Definition 5.1 (Interaction Graph): System interaction structure is graph G = (V, E) where:

• V = {C₁, C₂, ..., Cₙ}: components as vertices
• E = {𝒾ᵢⱼ}: interaction channels as edges

Theorem 5.1 (Network Stability): Interaction network is stable iff: $${\lambda }_{max}(\mathbf{K})<1$$ where 𝐊 is the coupling matrix [κᵢⱼ].

Proof: Step 1: System Dynamics State evolution: 𝐬(t+1) = 𝐊 × 𝐬(t) + 𝚪(t).

Step 2: Stability Condition For bounded growth, spectral radius λ_max(𝐊) < 1.

Step 3: Physical Interpretation This ensures no runaway feedback loops.

Network stability requires this spectral condition. ∎

5.2 Broadcast Mechanisms

Theorem 5.2 (Broadcast Conservation): Broadcasting from C_i to multiple components preserves entropy: $$E_i^{after}=E_i^{before}-z$$ $$\sum _{j\ne i}{E}_j^{after}=\sum _{j\ne i}{E}_j^{before}+z-{ϵ}_{broadcast}$$

Proof: Step 1: Sender Depletion C_i loses exactly z entropy.

Step 2: Receiver Distribution z distributed among receivers, minus broadcast overhead ε_broadcast.

Step 3: Conservation Total entropy increases by overhead only: $$E_{total}^{after}=E_{total}^{before}+{ϵ}_{broadcast}$$

Broadcast maintains conservation with overhead. ∎

6. Synchronization Theory

6.1 Phase Coupling

Definition 6.1 (Phase State): Component phase is position in entropy cycle: $${\theta }_i(t)=2\pi \frac{E_i(t)}{F_{k_i}}$$

Theorem 6.1 (Synchronization Emergence): Coupled components synchronize when: $${\kappa }_{ij}>{\kappa }_{critical}=\frac{|F_{k_i}-F_{k_j}|}{F_{k_i}+F_{k_j}}$$

Proof: Step 1: Phase Dynamics Kuramoto-like equation in Zeckendorf space: $${\dot{\theta }}_i={\omega }_i+\sum _j{\kappa }_{ij}\sin ({\theta }_j-{\theta }_i)$$

Step 2: Synchronization Condition For phase locking, coupling must overcome frequency mismatch.

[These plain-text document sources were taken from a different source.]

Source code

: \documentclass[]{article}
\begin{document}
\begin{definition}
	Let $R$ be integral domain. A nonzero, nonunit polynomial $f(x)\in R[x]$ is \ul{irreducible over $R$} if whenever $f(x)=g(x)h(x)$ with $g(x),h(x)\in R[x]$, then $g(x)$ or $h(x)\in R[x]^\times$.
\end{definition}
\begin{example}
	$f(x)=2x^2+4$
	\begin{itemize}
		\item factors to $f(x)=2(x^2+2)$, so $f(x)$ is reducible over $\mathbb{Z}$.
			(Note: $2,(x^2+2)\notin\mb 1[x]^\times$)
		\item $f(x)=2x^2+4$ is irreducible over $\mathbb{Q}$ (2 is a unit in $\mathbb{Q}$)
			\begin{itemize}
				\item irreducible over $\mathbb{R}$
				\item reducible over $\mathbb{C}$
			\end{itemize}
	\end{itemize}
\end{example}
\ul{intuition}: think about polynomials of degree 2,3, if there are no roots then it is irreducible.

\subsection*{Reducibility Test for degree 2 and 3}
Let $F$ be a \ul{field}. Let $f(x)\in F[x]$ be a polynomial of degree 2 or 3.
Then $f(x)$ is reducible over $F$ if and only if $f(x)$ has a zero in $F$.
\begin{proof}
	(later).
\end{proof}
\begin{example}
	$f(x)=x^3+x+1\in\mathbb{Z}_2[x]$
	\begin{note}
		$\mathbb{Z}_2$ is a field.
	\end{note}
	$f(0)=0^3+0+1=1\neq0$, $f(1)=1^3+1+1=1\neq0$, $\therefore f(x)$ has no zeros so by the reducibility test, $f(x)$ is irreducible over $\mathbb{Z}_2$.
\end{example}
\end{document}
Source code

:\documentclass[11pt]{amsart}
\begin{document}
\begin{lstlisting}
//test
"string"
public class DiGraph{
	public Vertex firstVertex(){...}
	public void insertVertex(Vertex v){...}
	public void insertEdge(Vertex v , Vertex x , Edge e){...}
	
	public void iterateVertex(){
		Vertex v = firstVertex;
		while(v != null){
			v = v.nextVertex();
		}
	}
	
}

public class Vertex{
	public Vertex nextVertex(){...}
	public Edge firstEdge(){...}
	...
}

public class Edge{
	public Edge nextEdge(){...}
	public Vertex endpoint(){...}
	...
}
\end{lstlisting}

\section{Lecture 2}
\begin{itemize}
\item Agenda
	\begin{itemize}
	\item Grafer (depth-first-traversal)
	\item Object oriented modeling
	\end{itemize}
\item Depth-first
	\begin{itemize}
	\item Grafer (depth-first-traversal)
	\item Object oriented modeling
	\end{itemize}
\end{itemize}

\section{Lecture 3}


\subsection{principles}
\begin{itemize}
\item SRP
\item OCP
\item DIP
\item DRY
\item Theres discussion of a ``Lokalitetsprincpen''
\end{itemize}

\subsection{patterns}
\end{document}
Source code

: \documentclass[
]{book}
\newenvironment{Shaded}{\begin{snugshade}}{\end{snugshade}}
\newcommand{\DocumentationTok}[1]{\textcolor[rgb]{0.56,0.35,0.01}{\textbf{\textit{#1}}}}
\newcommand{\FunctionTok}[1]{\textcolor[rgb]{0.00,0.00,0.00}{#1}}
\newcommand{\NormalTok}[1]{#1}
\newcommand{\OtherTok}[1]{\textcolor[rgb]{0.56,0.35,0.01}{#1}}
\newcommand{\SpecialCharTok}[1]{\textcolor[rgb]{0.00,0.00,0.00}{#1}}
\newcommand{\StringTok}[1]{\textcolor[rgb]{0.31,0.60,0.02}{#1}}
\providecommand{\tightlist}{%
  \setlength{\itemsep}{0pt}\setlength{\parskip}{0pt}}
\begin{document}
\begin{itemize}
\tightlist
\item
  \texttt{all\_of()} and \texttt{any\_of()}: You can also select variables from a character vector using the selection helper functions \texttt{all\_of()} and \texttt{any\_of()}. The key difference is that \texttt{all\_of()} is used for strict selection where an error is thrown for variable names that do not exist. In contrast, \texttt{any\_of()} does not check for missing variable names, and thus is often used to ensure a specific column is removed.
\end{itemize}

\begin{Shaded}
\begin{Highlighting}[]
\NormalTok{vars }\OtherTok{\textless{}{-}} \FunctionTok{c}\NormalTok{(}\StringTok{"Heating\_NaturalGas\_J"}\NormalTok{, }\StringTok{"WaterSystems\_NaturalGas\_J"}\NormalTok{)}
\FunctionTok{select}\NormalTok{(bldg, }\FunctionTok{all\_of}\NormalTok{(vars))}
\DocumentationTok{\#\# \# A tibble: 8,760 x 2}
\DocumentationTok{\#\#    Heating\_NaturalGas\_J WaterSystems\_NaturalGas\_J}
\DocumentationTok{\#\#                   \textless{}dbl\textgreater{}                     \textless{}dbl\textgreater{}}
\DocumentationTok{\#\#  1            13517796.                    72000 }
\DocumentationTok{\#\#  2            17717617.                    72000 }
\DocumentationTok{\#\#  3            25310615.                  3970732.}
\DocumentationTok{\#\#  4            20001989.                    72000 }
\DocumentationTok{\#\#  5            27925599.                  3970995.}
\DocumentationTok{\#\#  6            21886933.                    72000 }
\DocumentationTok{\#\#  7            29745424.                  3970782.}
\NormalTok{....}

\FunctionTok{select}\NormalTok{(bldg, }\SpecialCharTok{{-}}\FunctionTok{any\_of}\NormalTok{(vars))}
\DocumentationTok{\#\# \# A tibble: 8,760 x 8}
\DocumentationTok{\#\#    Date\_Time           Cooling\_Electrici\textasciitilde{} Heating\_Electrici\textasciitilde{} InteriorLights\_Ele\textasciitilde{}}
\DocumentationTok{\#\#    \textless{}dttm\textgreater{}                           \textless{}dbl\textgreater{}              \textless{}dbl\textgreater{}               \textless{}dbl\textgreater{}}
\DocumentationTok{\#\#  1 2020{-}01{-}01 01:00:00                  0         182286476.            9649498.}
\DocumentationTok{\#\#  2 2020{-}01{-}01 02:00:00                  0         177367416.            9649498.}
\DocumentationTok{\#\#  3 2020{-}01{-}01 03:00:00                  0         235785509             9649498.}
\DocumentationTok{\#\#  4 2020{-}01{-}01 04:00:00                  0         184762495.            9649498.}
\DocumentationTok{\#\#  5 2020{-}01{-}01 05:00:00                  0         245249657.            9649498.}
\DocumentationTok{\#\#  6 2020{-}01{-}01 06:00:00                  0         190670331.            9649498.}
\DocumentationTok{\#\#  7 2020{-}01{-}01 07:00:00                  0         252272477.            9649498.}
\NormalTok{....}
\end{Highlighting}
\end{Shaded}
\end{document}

Step 3: Critical Coupling $${\kappa }_{critical}=\frac{|{\omega }_i-{\omega }_j|}{K}=\frac{|F_{k_i}-F_{k_j}|}{F_{k_i}+F_{k_j}}$$

Above this threshold, synchronization emerges. ∎

6.2 Collective Modes

Theorem 6.2 (Collective Oscillation): Synchronized components exhibit collective modes with frequencies: $$f_m=\frac{F_m}{{\sum }_i{F}_{k_i}}\text{ for }m\in \{1,2,3,...\}$$

Proof: Step 1: Collective State Define collective entropy: E_collective = ∑ᵢ Eᵢ.

Step 2: Mode Decomposition Fourier analysis yields Fibonacci-spaced frequencies.

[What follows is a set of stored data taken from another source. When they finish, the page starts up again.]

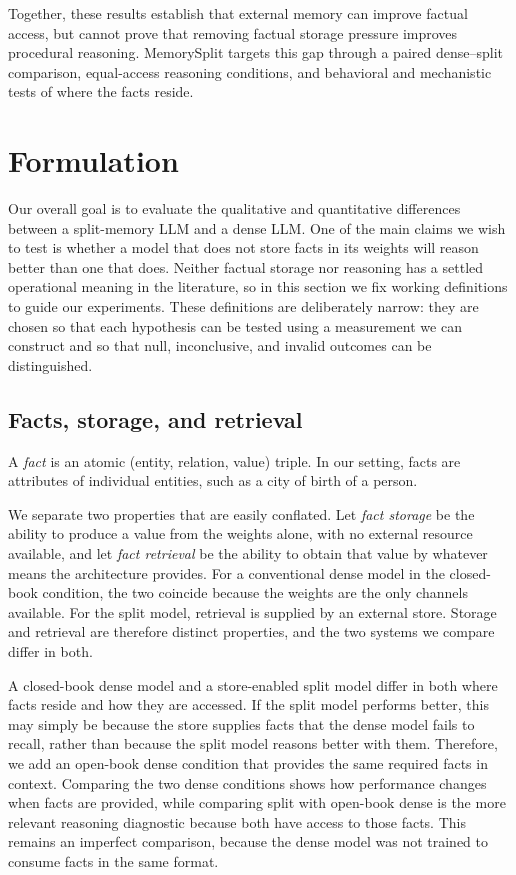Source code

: \documentclass{article}
\begin{document}
Together, these results establish that external memory can improve factual access, but cannot prove that removing factual storage pressure improves procedural reasoning. MemorySplit targets this gap through a paired dense–split comparison, equal-access reasoning conditions, and behavioral and mechanistic tests of where the facts reside.

\section{Formulation}

Our overall goal is to evaluate the qualitative and quantitative differences between a split-memory LLM and a dense LLM. One of the main claims we wish to test is whether a model that does not store facts in its weights will reason better than one that does. Neither factual storage nor reasoning has a settled operational meaning in the literature, so in this section we fix working definitions to guide our experiments. These definitions are deliberately narrow: they are chosen so that each hypothesis can be tested using a measurement we can construct and so that null, inconclusive, and invalid outcomes can be distinguished.

\subsection{Facts, storage, and retrieval}

A \emph{fact} is an atomic (entity, relation, value) triple. In our setting, facts are attributes of individual entities, such as a city of birth of a person.

We separate two properties that are easily conflated. Let \emph{fact storage} be the ability to produce a value from the weights alone, with no external resource available, and let \emph{fact retrieval} be the ability to obtain that value by whatever means the architecture provides. For a conventional dense model in the closed-book condition, the two coincide because the weights are the only channels available. For the split model, retrieval is supplied by an external store. Storage and retrieval are therefore distinct properties, and the two systems we compare differ in both.

A closed-book dense model and a store-enabled split model differ in both where facts reside and how they are accessed. If the split model performs better, this may simply be because the store supplies facts that the dense model fails to recall, rather than because the split model reasons better with them. Therefore, we add an open-book dense condition that provides the same required facts in context. Comparing the two dense conditions shows how performance changes when facts are provided, while comparing split with open-book dense is the more relevant reasoning diagnostic because both have access to those facts. This remains an imperfect comparison, because the dense model was not trained to consume facts in the same format.
\end{document}
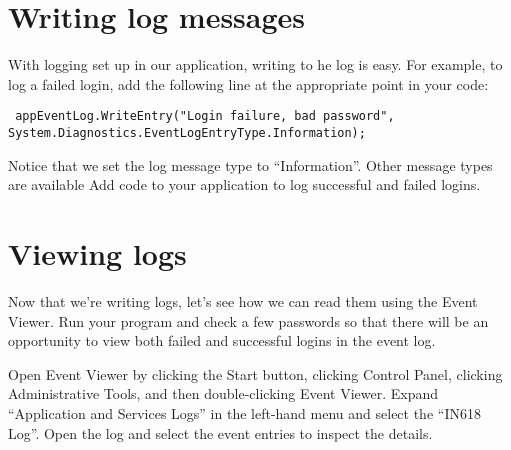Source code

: \documentclass{article}
\begin{document}
\section{Writing log messages}
With logging set up in our application, writing to he log is easy.  For example, to log a failed login,
add the following line at the appropriate point in your code:

\texttt{ appEventLog.WriteEntry("Login failure, bad password", System.Diagnostics.EventLogEntryType.Information); }

Notice that we set the log message type to ``Information''.  Other message types are available
Add code to your application to log successful and failed logins.
\section{Viewing logs}
Now that we're writing logs, let's see how we can read them using the Event Viewer. Run your program and check a few passwords so that there will be an opportunity to view both failed and successful logins in the event log.

Open Event Viewer by clicking the Start button, clicking Control Panel, clicking Administrative Tools, and then double-clicking Event Viewer. Expand ``Application and Services Logs'' in the left-hand menu and select the ``IN618 Log''.  Open the log and select the event entries to inspect the details.
\end{document}
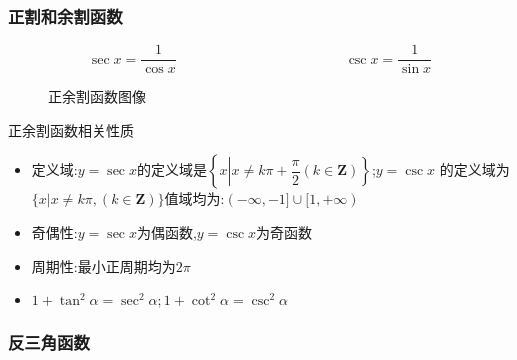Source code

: \documentclass[8pt a4paper, oneside, UTF8]{ctexbook}  %
\begin{document}
\begin{sloppypar}
    \subsubsection{正割和余割函数}
    $$
        \boxed{\sec x=\frac{1}{\cos x}}
        \qquad  \qquad \qquad \qquad \qquad \qquad
        \boxed{\csc x=\frac{1}{\sin x}}
    $$
    \begin{figure}[H] \centering
        \caption{正余割函数图像}
    \end{figure}
    \begin{criterion}{正余割函数相关性质}{}
        \begin{itemize}
            \item 定义域:$y=\sec x$的定义域是$\left\{x\left|x\neq k\pi+\dfrac{\pi}{2}\left(k\in\mathbf{Z}\right)\right\}\right.$;$y=\csc x$ 的定义域为$\{x|x\neq k\pi,(k \in \mathbf{Z})\}$值域均为:$(-\infty,-1]\cup[1,+\infty)$
            \item 奇偶性:$y=\sec x$为偶函数,$y=\csc x$为奇函数
            \item 周期性:最小正周期均为$ 2\pi$
            \item $1+\tan^{2}\alpha=\sec^{2}\alpha;1+\cot^{2}\alpha=\csc^{2}\alpha $
        \end{itemize}
    \end{criterion}
    \subsubsection{反三角函数}

\end{sloppypar}
\end{document}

Step 3: Mode Frequencies $$f_m=\frac{F_m}{{\sum }_i{F}_{k_i}}$$

Collective modes follow Fibonacci spacing. ∎

7. Information Integrity

7.1 Consistency Protocol

Theorem 7.1 (Consistency Maintenance): Information remains consistent across components iff: $$\forall i,j:H(z_i|z_j)=0$$ where H is conditional entropy.

Proof: Step 1: Consistency Definition All components have identical information representation.

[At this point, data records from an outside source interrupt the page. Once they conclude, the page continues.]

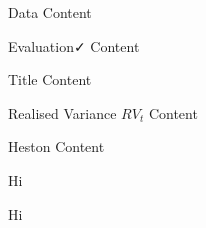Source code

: \documentclass[
	landscape,       %
]{ImperialPoster}
\begin{document}
\medskip %
\begin{multicols}{3}
	\begin{main-section}{Data}{\faChartArea}
		Content
	\end{main-section}

	\begin{main-section}{Evaluation}{\faCheck}
		Content
	\end{main-section}

	\begin{description-section}{Title}
		Content
	\end{description-section}

	\begin{data-model-section}{Realised Variance $RV_{t}$}
		Content
	\end{data-model-section}

	\begin{model-section}{Heston}
		Content
	\end{model-section}


	\columnbreak{}

	\begin{tcolorbox}[
		enhanced jigsaw,
		parskip,
		opacityback=0,
		colframe=ICLGreen!90!ICLGrey,
		fonttitle=\bfseries,
		before upper={\setlength{\baselineskip}{1.2\baselineskip}\setlength{\abovedisplayskip}{20pt}\setlength{\belowdisplayskip}{20pt}},
		boxsep=10pt
	]
		\color{ICLWhite}
		Hi
	\end{tcolorbox}

	\columnbreak{}

	\begin{tcolorbox}[
		standard jigsaw,
		parskip,
		opacityback=0,
		colframe=ICLGreen!90!ICLGrey,
		fonttitle=\bfseries,
		before upper={\setlength{\baselineskip}{1.2\baselineskip}\setlength{\abovedisplayskip}{20pt}\setlength{\belowdisplayskip}{20pt}},
		boxsep=10pt
	]
		Hi
	\end{tcolorbox}
\end{multicols}
\end{document}
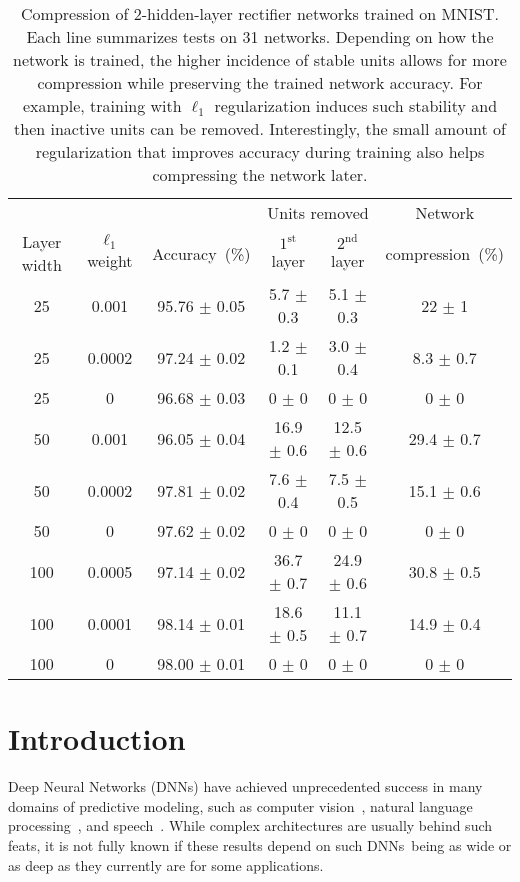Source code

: \documentclass[runningheads]{llncs}
\newcommand{\dnns}{\textsc{DNN}s}
\begin{document}
\begin{table}
\caption{Compression of 2-hidden-layer rectifier networks trained on MNIST. Each line summarizes tests on 31 networks. Depending on how the network is trained, the higher incidence of stable units allows for more compression while preserving the trained network accuracy. For example, training with $\ell_1$ regularization induces such stability and then inactive units can be  removed. Interestingly, the small amount of regularization that improves accuracy during training also helps compressing the network later.}
\label{tab1}
\centering
\begin{tabular}{@{\extracolsep{6pt}}cccccc}
&&& \multicolumn{2}{c}{Units removed} &  Network \\
\cline{4-5}
Layer width & $\ell_1$ weight & Accuracy~(\%) &  $1^{\text{st}}$ layer & $2^{\text{nd}}$ layer &  compression~(\%) \\
\hline
25 & 0.001 & 95.76 $\pm$ 0.05 & 5.7 $\pm$ 0.3 & 5.1 $\pm$ 0.3 & 22 $\pm$ 1 \\ 
25 & 0.0002 & 97.24 $\pm$ 0.02 & 1.2 $\pm$ 0.1 & 3.0 $\pm$ 0.4 & 8.3 $\pm$ 0.7 \\ 
25 & 0 & 96.68 $\pm$ 0.03 & 0 $\pm$ 0 & 0 $\pm$ 0 & 0 $\pm$ 0 \\ 
\hline
50 & 0.001 & 96.05 $\pm$ 0.04 & 16.9 $\pm$ 0.6 & 12.5 $\pm$ 0.6 & 29.4 $\pm$ 0.7 \\ 
50 & 0.0002 & 97.81 $\pm$ 0.02 & 7.6 $\pm$ 0.4 & 7.5 $\pm$ 0.5 & 15.1 $\pm$ 0.6 \\ 
50 & 0 & 97.62 $\pm$ 0.02 & 0 $\pm$ 0 & 0 $\pm$ 0 & 0 $\pm$ 0 \\ 
\hline
100 & 0.0005 & 97.14 $\pm$ 0.02 & 36.7 $\pm$ 0.7 & 24.9 $\pm$ 0.6 & 30.8 $\pm$ 0.5 \\ 
100 & 0.0001 & 98.14 $\pm$ 0.01 & 18.6 $\pm$ 0.5 & 11.1 $\pm$ 0.7 & 14.9 $\pm$ 0.4 \\ 
100 & 0 & 98.00 $\pm$ 0.01 & 0 $\pm$ 0 & 0 $\pm$ 0 & 0 $\pm$ 0 \\ 
\end{tabular}
\end{table}

\section{Introduction}
    Deep Neural Networks (\dnns) have achieved unprecedented success in many domains of predictive modeling, such as computer vision~\cite{Krizhevsky2012,Ciresan2012,Goodfellow2013,Szegedy2015,He2016DeepRL}, natural language processing~\cite{sutskever2014sequence}, and speech~\cite{Hinton2012}. While complex architectures are usually behind such feats, it is not fully known if these results depend on such \dnns~being as wide or as deep as they currently are for some applications. 
    
\end{document}
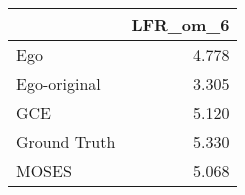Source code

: \begin{tabular}{lr}
\toprule
{} & LFR_om_6 \\
\midrule
Ego          &    4.778 \\
Ego-original &    3.305 \\
GCE          &    5.120 \\
Ground Truth &    5.330 \\
MOSES        &    5.068 \\
\bottomrule
\end{tabular}
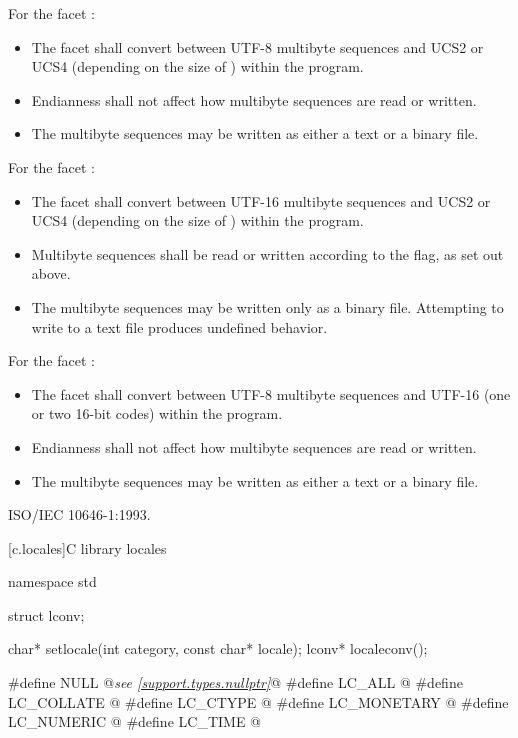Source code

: \pnum
For the facet :

\begin{itemize}
\item The facet shall convert between UTF-8 multibyte sequences and UCS2 or UCS4 (depending on the size of ) within the program.
\item Endianness shall not affect how multibyte sequences are read or written.
\item The multibyte sequences may be written as either a text or a binary file.
\end{itemize}

\pnum
For the facet :

\begin{itemize}
\item The facet shall convert between UTF-16 multibyte sequences and UCS2 or UCS4 (depending on the size of ) within the program.
\item Multibyte sequences shall be read or written according to the  flag, as set out above.
\item The multibyte sequences may be written only as a binary file. Attempting to write to a text file produces undefined behavior.
\end{itemize}

\pnum
For the facet :

\begin{itemize}
\item The facet shall convert between UTF-8 multibyte sequences and UTF-16 (one or two 16-bit codes) within the program.
\item Endianness shall not affect how multibyte sequences are read or written.
\item The multibyte sequences may be written as either a text or a binary file.
\end{itemize}

\xref ISO/IEC 10646-1:1993.

[c.locales]{C library locales}


%
%
%
%
%
%
%
%
%
%
%
\begin{codeblock}
namespace std {
  struct lconv;

  char* setlocale(int category, const char* locale);
  lconv* localeconv();
}

#define NULL @\textit{see \ref{support.types.nullptr}}@
#define LC_ALL @\seebelow@
#define LC_COLLATE @\seebelow@
#define LC_CTYPE @\seebelow@
#define LC_MONETARY @\seebelow@
#define LC_NUMERIC @\seebelow@
#define LC_TIME @\seebelow@
\end{codeblock}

Step 2: Conditional Entropy H(z_i | z_j) = 0 means z_i fully determined by z_j.

Step 3: Protocol Requirements

• Atomic updates
• Ordered delivery
• Acknowledgment mechanism

These ensure H(z_i | z_j) = 0. ∎

7.2 Recovery Mechanisms

Theorem 7.2 (Error Recovery): Lost information recoverable if: $$redundancy=\lceil {\log }_{\varphi }(n)\rceil$$ where n is component count.

Proof: Step 1: Information Distribution Distribute z across n components with redundancy.

Step 2: Recovery Threshold Need ⌈log_φ(n)⌉ copies to reconstruct.

Step 3: Fibonacci Efficiency This redundancy level optimal in Zeckendorf space.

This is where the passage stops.